What is expected :: Each line from the first down to the one containing "除了硬件层面的限制外，国际漫" should be returned exactly as it appears below.

### Extracted information

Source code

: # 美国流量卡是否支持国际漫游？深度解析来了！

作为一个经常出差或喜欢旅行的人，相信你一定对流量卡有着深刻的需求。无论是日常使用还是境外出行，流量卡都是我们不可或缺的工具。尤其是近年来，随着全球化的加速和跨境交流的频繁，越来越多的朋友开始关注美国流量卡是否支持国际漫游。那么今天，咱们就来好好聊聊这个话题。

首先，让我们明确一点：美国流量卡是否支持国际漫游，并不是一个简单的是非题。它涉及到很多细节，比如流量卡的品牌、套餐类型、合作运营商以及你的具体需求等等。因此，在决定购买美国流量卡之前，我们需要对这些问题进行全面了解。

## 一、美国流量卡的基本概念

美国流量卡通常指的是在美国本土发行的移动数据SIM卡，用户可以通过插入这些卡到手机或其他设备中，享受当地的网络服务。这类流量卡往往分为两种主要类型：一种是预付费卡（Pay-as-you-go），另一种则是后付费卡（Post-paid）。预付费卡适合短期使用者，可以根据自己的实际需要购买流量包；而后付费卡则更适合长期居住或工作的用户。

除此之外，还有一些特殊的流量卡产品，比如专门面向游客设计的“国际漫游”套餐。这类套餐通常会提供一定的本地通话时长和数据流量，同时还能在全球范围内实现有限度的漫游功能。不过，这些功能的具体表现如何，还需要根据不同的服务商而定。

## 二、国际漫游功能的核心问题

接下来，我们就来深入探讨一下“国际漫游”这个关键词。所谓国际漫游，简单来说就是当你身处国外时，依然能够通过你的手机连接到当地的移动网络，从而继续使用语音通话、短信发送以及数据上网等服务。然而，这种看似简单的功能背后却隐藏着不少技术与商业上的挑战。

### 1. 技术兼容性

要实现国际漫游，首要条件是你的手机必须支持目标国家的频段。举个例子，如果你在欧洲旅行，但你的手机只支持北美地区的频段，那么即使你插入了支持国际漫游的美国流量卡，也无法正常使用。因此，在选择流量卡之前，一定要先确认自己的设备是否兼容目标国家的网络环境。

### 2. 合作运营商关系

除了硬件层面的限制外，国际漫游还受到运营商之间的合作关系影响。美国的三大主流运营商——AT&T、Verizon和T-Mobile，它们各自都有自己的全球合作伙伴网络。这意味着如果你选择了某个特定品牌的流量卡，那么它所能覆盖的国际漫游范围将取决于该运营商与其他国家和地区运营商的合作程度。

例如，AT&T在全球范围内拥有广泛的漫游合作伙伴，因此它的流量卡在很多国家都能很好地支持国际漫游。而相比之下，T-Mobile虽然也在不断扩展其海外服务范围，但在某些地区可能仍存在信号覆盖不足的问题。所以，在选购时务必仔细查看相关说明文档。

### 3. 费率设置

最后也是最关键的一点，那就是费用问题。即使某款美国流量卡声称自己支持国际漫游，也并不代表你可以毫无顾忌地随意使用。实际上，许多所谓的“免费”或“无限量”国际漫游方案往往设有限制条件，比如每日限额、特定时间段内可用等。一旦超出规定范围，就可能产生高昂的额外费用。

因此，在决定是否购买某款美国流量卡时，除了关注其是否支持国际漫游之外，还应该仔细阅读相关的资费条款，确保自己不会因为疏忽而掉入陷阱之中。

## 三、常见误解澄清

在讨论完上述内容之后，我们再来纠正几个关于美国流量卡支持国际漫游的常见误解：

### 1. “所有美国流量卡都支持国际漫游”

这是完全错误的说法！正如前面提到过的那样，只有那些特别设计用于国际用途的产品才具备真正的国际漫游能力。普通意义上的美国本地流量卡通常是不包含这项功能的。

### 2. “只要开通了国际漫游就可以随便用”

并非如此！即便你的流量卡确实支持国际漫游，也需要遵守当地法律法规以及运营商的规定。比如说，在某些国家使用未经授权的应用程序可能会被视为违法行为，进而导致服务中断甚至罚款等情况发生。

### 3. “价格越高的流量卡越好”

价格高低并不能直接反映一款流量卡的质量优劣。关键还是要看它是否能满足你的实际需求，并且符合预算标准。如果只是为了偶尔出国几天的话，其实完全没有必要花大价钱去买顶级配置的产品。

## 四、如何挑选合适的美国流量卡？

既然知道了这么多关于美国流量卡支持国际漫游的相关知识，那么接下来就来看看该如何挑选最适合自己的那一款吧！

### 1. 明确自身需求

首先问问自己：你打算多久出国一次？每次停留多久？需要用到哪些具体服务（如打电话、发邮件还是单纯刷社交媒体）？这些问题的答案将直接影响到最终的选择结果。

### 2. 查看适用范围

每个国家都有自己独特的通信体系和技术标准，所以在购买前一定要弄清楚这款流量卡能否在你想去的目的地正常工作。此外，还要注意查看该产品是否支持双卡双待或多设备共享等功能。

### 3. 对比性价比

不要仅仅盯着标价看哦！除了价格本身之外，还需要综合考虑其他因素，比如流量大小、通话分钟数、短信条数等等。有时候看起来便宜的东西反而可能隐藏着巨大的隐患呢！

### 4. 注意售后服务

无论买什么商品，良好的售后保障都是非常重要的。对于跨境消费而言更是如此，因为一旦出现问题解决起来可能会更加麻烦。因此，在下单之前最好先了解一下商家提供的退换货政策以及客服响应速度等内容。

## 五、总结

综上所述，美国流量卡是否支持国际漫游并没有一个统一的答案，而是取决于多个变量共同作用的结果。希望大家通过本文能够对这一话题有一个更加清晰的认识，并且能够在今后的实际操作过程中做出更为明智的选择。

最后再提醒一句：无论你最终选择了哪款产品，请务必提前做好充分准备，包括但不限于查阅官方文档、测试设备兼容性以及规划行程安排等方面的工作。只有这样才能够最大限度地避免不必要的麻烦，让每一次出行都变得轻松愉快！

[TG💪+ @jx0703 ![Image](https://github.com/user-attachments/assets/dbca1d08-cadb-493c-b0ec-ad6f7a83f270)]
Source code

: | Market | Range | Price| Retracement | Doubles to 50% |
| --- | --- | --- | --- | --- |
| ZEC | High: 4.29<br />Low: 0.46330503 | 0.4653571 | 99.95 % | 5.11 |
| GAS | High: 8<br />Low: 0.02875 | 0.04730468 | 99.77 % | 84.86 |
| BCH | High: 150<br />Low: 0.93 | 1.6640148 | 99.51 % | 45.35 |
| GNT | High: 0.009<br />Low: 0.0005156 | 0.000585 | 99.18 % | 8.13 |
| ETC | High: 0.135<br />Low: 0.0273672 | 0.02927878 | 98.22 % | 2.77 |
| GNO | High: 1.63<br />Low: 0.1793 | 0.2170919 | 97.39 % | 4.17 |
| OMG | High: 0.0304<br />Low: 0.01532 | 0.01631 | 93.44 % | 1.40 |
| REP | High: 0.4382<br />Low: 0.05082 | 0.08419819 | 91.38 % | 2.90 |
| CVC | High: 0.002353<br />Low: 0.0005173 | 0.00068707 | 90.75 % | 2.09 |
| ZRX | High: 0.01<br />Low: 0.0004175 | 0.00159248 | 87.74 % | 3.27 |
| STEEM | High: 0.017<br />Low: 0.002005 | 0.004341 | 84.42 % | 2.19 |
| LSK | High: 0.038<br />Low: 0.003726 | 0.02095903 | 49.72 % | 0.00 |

######

Task output ::
Source code

: # 美国流量卡是否支持国际漫游？深度解析来了！

作为一个经常出差或喜欢旅行的人，相信你一定对流量卡有着深刻的需求。无论是日常使用还是境外出行，流量卡都是我们不可或缺的工具。尤其是近年来，随着全球化的加速和跨境交流的频繁，越来越多的朋友开始关注美国流量卡是否支持国际漫游。那么今天，咱们就来好好聊聊这个话题。

首先，让我们明确一点：美国流量卡是否支持国际漫游，并不是一个简单的是非题。它涉及到很多细节，比如流量卡的品牌、套餐类型、合作运营商以及你的具体需求等等。因此，在决定购买美国流量卡之前，我们需要对这些问题进行全面了解。

## 一、美国流量卡的基本概念

美国流量卡通常指的是在美国本土发行的移动数据SIM卡，用户可以通过插入这些卡到手机或其他设备中，享受当地的网络服务。这类流量卡往往分为两种主要类型：一种是预付费卡（Pay-as-you-go），另一种则是后付费卡（Post-paid）。预付费卡适合短期使用者，可以根据自己的实际需要购买流量包；而后付费卡则更适合长期居住或工作的用户。

除此之外，还有一些特殊的流量卡产品，比如专门面向游客设计的“国际漫游”套餐。这类套餐通常会提供一定的本地通话时长和数据流量，同时还能在全球范围内实现有限度的漫游功能。不过，这些功能的具体表现如何，还需要根据不同的服务商而定。

## 二、国际漫游功能的核心问题

接下来，我们就来深入探讨一下“国际漫游”这个关键词。所谓国际漫游，简单来说就是当你身处国外时，依然能够通过你的手机连接到当地的移动网络，从而继续使用语音通话、短信发送以及数据上网等服务。然而，这种看似简单的功能背后却隐藏着不少技术与商业上的挑战。

### 1. 技术兼容性

要实现国际漫游，首要条件是你的手机必须支持目标国家的频段。举个例子，如果你在欧洲旅行，但你的手机只支持北美地区的频段，那么即使你插入了支持国际漫游的美国流量卡，也无法正常使用。因此，在选择流量卡之前，一定要先确认自己的设备是否兼容目标国家的网络环境。

### 2. 合作运营商关系

除了硬件层面的限制外，国际漫游还受到运营商之间的合作关系影响。美国的三大主流运营商——AT&T、Verizon和T-Mobile，它们各自都有自己的全球合作伙伴网络。这意味着如果你选择了某个特定品牌的流量卡，那么它所能覆盖的国际漫游范围将取决于该运营商与其他国家和地区运营商的合作程度。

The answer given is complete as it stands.